Creates a pytorch hook that saves the output of a given module/layer in the model. A pytorch hook is a function that is executed after the module is called.

Parameters:: layer_name (str) – name of the module/layer
Returns:: the corresponding hook function
Return type:: function

detach_hooks()[source]: Detaches all the registered hooks saved in the hook_handles attribute.

get_outputs()[source]

Returns the intermediate activation outputs.

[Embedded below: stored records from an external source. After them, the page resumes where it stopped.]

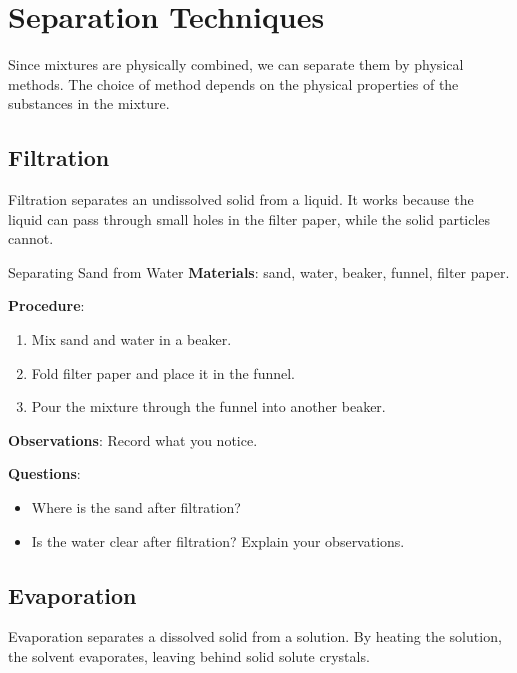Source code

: \section{Separation Techniques}

Since mixtures are physically combined, we can separate them by physical methods. The choice of method depends on the physical properties of the substances in the mixture.

\subsection{Filtration}

\begin{keyconcept}{Filtration}
 separates an undissolved solid from a liquid. It works because the liquid can pass through small holes in the filter paper, while the solid particles cannot.
\end{keyconcept}


\begin{investigation}{Separating Sand from Water}
\textbf{Materials}: sand, water, beaker, funnel, filter paper.

\textbf{Procedure}:
\begin{enumerate}
\item Mix sand and water in a beaker.
\item Fold filter paper and place it in the funnel.
\item Pour the mixture through the funnel into another beaker.
\end{enumerate}

\textbf{Observations}: Record what you notice.

\textbf{Questions}:
\begin{itemize}
\item Where is the sand after filtration?
\item Is the water clear after filtration? Explain your observations.
\end{itemize}
\end{investigation}

\subsection{Evaporation}

\begin{keyconcept}{Evaporation}
 separates a dissolved solid from a solution. By heating the solution, the solvent evaporates, leaving behind solid solute crystals.
\end{keyconcept}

Returns:: dictionary with intermediate outputs for each specified module/layer.
Return type:: dictionary

register_hooks()[source]: Registers all the hooks for the specified layers. It saves the hook handles to the hook_handles attribute.

IntermediateExtractor

class activation_extractor.extractors.intermediateExtractor.IntermediateExtractor(model, layer_list)[source]

Extends the functionality of the IntermediateExtractorBase to automatically save activations.

emb_reformatting(outputs, emb_format='full', sequence_axis=1, custom_position=None)[source]: Takes an output to save and reformats it according to emb_format : * full: nothing * mean: mean along sequence axis * LT: last token in sequence * FT: first token in sequence * custom: custom token position in sequence

gpu_to_cpu()[source]: Takes all the intermediate activations stored in the extractor object and moves them to CPU (if on GPU) after formatting them to a numpy array.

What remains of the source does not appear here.